## [Exercise aim]
Whenever the word "usually" appears in a line of the listing, copy that line.

## [Records shown]
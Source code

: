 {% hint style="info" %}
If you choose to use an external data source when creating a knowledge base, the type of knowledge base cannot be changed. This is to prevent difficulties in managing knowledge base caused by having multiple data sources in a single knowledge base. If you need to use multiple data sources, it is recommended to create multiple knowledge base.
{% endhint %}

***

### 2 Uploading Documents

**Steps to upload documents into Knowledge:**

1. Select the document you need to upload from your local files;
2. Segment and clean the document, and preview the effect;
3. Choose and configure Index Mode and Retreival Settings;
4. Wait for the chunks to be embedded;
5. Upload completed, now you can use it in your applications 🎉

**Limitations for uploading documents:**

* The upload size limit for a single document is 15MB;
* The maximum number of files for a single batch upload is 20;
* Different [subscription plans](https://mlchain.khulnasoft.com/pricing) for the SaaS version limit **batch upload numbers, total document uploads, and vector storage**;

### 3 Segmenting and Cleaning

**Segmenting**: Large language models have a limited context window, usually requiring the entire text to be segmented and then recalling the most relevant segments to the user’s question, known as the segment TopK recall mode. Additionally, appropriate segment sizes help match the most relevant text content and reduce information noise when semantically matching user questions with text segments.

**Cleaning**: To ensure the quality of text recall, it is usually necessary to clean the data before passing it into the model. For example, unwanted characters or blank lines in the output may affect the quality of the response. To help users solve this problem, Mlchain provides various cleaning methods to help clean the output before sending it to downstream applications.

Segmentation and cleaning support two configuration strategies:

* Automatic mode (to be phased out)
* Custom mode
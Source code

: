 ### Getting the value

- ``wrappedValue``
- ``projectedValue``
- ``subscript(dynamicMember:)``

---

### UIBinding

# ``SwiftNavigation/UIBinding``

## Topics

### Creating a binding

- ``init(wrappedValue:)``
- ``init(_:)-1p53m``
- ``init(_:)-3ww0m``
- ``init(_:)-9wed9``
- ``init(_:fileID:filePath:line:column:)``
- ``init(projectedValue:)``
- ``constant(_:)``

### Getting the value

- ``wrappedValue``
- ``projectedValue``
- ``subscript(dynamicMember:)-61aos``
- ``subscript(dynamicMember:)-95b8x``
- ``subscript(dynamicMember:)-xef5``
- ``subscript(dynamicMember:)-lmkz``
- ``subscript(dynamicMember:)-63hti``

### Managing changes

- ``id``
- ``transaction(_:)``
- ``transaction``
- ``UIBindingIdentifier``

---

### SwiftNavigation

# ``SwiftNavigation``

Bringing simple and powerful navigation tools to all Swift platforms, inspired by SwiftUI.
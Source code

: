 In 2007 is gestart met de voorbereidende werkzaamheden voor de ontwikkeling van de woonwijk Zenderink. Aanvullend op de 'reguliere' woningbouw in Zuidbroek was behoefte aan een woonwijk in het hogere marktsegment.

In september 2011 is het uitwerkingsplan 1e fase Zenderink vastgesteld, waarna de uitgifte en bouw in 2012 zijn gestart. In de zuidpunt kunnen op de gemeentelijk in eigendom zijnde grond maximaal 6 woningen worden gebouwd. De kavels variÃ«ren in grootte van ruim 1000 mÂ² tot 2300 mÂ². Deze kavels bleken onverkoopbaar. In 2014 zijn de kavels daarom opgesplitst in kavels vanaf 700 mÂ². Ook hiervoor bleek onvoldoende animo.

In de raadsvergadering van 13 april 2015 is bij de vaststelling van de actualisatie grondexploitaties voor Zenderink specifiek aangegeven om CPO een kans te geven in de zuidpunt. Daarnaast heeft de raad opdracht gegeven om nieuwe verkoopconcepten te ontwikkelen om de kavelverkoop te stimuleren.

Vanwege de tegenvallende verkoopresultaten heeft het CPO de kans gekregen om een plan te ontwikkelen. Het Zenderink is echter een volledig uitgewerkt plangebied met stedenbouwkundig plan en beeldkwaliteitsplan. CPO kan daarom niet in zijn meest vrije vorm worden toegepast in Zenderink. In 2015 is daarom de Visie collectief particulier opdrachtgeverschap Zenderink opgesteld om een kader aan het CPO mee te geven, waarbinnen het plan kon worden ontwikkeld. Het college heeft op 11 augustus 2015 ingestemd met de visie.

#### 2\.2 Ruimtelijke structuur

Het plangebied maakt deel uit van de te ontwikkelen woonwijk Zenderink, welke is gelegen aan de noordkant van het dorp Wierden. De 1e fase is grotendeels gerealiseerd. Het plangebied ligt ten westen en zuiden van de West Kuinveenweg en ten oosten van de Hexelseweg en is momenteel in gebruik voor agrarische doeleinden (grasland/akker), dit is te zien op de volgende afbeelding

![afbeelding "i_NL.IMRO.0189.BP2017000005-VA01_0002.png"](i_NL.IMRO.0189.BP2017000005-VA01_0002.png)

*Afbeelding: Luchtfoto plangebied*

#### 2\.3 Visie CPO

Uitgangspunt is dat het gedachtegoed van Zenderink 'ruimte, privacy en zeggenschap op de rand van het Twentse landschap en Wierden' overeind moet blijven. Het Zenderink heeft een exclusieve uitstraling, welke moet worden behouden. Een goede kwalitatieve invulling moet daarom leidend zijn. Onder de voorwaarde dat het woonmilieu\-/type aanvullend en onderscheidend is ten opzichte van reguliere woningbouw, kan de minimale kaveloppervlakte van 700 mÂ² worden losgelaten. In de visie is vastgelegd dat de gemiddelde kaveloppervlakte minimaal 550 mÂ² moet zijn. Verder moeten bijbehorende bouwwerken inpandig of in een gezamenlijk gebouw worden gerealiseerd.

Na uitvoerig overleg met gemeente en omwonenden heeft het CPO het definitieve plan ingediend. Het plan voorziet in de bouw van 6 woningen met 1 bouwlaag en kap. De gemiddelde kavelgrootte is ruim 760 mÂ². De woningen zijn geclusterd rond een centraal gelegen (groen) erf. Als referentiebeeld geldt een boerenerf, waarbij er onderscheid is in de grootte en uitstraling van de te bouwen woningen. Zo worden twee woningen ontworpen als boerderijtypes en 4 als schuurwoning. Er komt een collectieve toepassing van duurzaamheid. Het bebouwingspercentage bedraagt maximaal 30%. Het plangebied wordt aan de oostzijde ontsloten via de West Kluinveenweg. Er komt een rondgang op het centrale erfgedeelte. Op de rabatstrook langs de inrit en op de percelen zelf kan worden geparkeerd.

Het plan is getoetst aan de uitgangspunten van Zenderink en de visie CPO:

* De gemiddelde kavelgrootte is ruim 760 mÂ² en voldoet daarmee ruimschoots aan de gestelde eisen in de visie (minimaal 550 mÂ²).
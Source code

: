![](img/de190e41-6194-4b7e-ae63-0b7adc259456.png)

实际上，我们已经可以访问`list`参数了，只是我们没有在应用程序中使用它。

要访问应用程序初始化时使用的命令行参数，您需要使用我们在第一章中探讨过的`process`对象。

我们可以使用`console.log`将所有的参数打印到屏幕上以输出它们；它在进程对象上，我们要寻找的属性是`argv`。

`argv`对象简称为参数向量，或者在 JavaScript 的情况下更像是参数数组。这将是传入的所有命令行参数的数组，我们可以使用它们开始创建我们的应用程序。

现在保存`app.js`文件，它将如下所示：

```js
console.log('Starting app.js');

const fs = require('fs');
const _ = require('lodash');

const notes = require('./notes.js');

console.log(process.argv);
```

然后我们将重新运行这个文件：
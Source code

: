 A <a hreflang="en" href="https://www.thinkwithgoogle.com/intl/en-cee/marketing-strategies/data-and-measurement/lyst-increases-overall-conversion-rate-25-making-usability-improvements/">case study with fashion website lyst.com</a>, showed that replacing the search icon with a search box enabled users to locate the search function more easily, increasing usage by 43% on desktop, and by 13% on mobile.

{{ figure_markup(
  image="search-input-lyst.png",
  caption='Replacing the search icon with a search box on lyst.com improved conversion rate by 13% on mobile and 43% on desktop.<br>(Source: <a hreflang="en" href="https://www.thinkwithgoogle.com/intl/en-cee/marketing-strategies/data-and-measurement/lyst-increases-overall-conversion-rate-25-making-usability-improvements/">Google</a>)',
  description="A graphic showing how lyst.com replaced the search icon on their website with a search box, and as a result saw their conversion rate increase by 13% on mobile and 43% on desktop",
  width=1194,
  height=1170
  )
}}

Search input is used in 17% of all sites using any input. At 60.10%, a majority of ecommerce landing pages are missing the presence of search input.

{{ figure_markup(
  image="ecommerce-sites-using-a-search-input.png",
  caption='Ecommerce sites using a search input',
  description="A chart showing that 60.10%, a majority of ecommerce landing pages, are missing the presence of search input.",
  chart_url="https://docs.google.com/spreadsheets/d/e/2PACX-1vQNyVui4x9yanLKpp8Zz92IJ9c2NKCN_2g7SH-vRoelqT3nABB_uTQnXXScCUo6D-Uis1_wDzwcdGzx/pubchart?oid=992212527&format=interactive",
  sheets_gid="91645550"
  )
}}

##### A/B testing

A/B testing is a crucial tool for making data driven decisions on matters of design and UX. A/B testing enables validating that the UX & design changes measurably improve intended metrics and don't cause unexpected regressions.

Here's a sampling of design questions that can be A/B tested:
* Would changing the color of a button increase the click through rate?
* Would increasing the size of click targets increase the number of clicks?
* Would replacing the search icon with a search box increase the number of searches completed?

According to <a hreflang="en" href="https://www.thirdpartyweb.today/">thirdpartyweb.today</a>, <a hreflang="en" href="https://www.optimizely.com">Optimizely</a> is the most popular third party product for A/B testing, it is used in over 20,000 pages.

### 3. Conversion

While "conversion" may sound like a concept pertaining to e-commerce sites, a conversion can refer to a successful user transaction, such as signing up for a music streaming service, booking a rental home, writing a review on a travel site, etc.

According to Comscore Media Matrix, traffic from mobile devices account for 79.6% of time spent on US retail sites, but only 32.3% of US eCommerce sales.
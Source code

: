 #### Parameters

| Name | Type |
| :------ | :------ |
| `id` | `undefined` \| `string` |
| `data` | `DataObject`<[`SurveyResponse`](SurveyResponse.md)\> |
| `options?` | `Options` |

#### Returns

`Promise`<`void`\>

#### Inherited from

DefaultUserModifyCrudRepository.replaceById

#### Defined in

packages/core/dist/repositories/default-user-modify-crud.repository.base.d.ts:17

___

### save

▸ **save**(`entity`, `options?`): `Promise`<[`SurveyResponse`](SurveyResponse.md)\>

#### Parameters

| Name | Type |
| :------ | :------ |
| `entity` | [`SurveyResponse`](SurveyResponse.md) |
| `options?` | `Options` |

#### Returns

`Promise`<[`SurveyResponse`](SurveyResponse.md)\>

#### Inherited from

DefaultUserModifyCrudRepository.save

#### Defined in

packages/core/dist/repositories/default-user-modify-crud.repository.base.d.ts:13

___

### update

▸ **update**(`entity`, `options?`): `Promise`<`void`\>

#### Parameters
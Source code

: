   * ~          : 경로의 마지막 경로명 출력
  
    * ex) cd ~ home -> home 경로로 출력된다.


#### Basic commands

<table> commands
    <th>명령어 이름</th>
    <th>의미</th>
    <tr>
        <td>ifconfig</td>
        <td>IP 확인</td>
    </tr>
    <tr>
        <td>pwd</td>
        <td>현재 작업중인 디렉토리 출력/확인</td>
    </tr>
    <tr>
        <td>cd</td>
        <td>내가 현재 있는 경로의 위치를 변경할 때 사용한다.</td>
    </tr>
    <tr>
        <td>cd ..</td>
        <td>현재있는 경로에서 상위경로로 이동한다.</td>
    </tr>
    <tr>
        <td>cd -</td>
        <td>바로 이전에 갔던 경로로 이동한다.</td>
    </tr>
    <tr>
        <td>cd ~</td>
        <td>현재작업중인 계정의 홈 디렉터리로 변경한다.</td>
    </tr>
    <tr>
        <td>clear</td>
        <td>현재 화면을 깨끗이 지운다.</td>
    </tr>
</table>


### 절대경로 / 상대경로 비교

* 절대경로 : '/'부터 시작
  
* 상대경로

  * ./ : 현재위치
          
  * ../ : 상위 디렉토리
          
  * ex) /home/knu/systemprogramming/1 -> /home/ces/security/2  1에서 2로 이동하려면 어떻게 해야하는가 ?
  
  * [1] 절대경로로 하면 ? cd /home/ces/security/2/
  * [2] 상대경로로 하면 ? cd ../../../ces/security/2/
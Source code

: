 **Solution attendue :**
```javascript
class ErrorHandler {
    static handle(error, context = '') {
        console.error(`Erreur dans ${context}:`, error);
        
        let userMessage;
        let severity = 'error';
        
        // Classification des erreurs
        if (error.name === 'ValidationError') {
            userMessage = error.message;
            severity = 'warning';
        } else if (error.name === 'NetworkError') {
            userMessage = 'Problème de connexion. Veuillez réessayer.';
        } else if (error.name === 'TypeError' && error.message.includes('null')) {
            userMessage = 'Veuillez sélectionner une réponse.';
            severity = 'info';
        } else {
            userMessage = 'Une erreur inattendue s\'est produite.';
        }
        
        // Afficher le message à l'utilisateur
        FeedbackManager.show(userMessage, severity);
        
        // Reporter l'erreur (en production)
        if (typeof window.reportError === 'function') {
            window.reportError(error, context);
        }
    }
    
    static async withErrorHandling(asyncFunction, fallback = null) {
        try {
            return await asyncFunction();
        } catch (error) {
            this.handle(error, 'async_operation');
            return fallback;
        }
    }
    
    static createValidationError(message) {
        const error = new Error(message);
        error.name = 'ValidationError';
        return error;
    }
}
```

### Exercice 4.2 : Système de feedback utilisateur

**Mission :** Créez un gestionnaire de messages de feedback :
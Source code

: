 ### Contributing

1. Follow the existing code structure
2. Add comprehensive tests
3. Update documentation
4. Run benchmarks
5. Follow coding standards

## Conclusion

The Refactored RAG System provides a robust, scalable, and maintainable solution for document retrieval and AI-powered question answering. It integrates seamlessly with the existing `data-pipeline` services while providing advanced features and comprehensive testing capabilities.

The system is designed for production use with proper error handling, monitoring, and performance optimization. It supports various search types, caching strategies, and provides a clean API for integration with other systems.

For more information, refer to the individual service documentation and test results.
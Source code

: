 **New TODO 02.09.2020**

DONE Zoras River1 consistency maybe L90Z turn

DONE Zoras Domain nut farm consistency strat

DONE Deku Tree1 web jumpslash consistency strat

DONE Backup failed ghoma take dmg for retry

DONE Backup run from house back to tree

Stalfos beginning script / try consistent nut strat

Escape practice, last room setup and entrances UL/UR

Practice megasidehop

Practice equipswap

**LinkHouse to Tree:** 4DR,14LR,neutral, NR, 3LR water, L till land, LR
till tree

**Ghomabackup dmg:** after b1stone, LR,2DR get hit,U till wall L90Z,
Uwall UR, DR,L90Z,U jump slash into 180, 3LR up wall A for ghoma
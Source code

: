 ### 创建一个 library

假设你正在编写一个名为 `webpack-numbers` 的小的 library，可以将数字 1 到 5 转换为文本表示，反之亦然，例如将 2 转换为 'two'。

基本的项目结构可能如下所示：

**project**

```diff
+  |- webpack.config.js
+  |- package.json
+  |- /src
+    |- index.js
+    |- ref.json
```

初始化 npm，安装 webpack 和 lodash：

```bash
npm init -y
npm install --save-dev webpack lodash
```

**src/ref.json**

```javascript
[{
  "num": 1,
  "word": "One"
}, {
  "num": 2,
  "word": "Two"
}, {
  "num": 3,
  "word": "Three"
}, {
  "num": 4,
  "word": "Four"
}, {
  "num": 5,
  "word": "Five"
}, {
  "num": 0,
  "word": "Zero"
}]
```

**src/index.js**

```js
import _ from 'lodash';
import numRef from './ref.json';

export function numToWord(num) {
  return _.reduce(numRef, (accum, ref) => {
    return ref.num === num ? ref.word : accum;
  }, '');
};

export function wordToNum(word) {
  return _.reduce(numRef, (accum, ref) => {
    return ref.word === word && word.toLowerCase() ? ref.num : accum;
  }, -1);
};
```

## [Exercise answer]
**Segmenting**: Large language models have a limited context window, usually requiring the entire text to be segmented and then recalling the most relevant segments to the user’s question, known as the segment TopK recall mode. Additionally, appropriate segment sizes help match the most relevant text content and reduce information noise when semantically matching user questions with text segments.
**Cleaning**: To ensure the quality of text recall, it is usually necessary to clean the data before passing it into the model. For example, unwanted characters or blank lines in the output may affect the quality of the response. To help users solve this problem, Mlchain provides various cleaning methods to help clean the output before sending it to downstream applications.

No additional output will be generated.